## Preliminaries#

1. Calculus 1,2
2. Linear Algebra

## Batch v.s. Incremental Training1#

In both LMS and BP algorithms, the error in each update process step is not MSE but SE $$e=t_i-a_i$$ which is calculated just by a data point of the training set. This is called a stochastic gradient descent algorithm. And why it is called ‘stochastic’ is because error at every iterative step is approximated by randomly selected train data points but not the whole data set. It is also called ‘online’ learning when each time step a data point is used and ‘online’ data is always coming to us. And each one can be used independently by the algorithm.
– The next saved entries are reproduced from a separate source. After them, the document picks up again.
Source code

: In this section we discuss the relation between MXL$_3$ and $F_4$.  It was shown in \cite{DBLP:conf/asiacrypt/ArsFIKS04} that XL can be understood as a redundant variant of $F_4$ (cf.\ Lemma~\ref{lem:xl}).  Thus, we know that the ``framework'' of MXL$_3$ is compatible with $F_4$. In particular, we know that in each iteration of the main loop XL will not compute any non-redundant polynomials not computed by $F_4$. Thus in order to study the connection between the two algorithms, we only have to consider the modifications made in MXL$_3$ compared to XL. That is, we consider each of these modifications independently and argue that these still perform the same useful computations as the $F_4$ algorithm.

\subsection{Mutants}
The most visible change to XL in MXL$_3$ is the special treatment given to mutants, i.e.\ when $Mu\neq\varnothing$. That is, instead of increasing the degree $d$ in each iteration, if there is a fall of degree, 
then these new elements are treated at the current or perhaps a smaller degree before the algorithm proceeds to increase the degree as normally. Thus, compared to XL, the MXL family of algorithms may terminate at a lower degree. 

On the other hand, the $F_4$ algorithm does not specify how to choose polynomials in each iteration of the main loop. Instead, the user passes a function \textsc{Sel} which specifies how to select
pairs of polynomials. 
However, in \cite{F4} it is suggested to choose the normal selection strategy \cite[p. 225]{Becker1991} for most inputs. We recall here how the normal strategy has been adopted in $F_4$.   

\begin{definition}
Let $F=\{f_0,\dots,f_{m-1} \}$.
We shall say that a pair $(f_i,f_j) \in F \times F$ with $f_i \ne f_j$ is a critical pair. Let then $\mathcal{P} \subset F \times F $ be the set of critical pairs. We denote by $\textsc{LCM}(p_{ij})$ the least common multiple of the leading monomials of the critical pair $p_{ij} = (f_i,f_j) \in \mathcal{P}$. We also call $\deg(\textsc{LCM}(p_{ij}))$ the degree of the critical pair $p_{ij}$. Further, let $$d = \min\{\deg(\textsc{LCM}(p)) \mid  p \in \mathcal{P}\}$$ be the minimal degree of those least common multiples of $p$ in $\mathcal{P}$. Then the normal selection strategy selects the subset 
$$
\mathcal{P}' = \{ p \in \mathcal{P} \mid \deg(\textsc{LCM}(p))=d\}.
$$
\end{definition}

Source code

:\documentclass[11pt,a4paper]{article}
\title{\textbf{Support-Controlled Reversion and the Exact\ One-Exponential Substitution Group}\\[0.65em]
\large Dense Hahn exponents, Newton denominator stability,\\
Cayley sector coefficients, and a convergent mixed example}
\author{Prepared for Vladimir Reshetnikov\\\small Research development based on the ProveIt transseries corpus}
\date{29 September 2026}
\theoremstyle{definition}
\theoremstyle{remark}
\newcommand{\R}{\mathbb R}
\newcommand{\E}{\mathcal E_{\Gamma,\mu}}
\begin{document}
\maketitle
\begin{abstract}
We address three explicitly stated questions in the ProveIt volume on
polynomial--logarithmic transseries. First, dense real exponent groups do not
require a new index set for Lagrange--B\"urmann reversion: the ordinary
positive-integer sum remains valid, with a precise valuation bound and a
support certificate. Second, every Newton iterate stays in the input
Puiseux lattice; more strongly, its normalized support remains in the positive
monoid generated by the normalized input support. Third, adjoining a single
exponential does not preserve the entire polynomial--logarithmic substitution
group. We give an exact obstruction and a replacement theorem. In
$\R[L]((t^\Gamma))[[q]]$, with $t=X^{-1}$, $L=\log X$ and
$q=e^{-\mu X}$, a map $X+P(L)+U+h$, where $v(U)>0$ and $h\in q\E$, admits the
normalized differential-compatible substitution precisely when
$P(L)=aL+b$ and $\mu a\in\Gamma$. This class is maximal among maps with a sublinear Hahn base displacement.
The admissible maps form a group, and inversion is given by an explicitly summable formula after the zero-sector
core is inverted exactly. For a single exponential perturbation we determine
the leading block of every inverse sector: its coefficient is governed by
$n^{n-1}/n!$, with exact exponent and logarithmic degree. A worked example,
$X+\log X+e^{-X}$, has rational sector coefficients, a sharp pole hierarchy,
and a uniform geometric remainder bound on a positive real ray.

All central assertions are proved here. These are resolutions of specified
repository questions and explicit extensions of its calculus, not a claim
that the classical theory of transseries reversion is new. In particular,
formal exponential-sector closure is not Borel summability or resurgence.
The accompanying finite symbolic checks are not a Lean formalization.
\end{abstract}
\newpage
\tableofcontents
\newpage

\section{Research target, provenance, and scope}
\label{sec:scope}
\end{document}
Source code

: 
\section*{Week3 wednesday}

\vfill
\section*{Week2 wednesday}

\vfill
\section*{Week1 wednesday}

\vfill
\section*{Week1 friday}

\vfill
So incremental training is also a name for this process.

When we use the whole data set to approximate the error, this is called batch training. This algorithm calculates gradient after all inputs are applied to the network before parameters are updated. For example, when all inputs have equal probability, the mean square error becomes:

\begin{aligned} F(\mathbf{x})&=\mathbb E[\mathbf{e}^T\mathbf{e}]\\ &=\mathbb E[(\mathbf{t}-\mathbf{a})^T(\mathbf{t}-\mathbf{a})]\\ &=\frac{1}{Q}\sum^{Q}_{q=1}(\mathbf{t}_q-\mathbf{a}_q)^T(\mathbf{t}_q-\mathbf{a}_q) \end{aligned}\tag{1}

Rather than changing MSE into SE, this just replaced the MSE with the average of the whole training set error. A statistics professor at MIT said: ‘what our statisticians do every day is replacing expectation with average’. This average is closer to the MSE than SE is. Then the total gradient is:

\begin{aligned} \nabla F(\mathbf{x})&=\nabla\{\frac{1}{Q}\sum^{Q}_{q=1}(\mathbf{t}_q-\mathbf{a}_q)^T(\mathbf{t}_q-\mathbf{a}_q)\}\\ &=\frac{1}{Q}\sum^{Q}_{q=1}\nabla\{(\mathbf{t}_q-\mathbf{a}_q)^T(\mathbf{t}_q-\mathbf{a}_q)\} \end{aligned}\tag{2}

Then the update step is converted to:

$W^m(k+1)=W^m(k)-\frac{\alpha}{Q}\sum^{Q}_{q=1}\mathbf{s}^m_q(\mathbf{a}^{m-1}_q)^T\\ \mathbf{b}^m(k+1)=\mathbf{b}^m(k)-\frac{\alpha}{Q}\sum^{Q}_{q=1}\mathbf{s}^m_q\cdot 1\tag{3}$

## Using Backpropagation#

Building a toy BP program is a good way to go deeper inside the algorithm. The details of the design of the algorithm could be found in ‘The Backpropagation Algorithm’. And the task is consist of three essential parts:

1. Choice of network architecture
2. The algorithm used to train to a network would convergent
3. Generalization

### Choice of Network Architecture#

How many layers and how many neurons are necessary for a certain task is the key point in designing a network. For instance, to approximate the target functions

$g(p)=1+\sin(\frac{i\pi}{4}\cdot p)\tag{4}$

where for $$-2\leq p \leq 2$$ and $$i=\{1,2,4,8\}$$. And these four different functions look like: at the interval of $$[-2,2]$$

### 1-3-1 Neural Network#

The architecture we used here to approximate four functions is a 1-3-1 net. And the BP algorithm is used.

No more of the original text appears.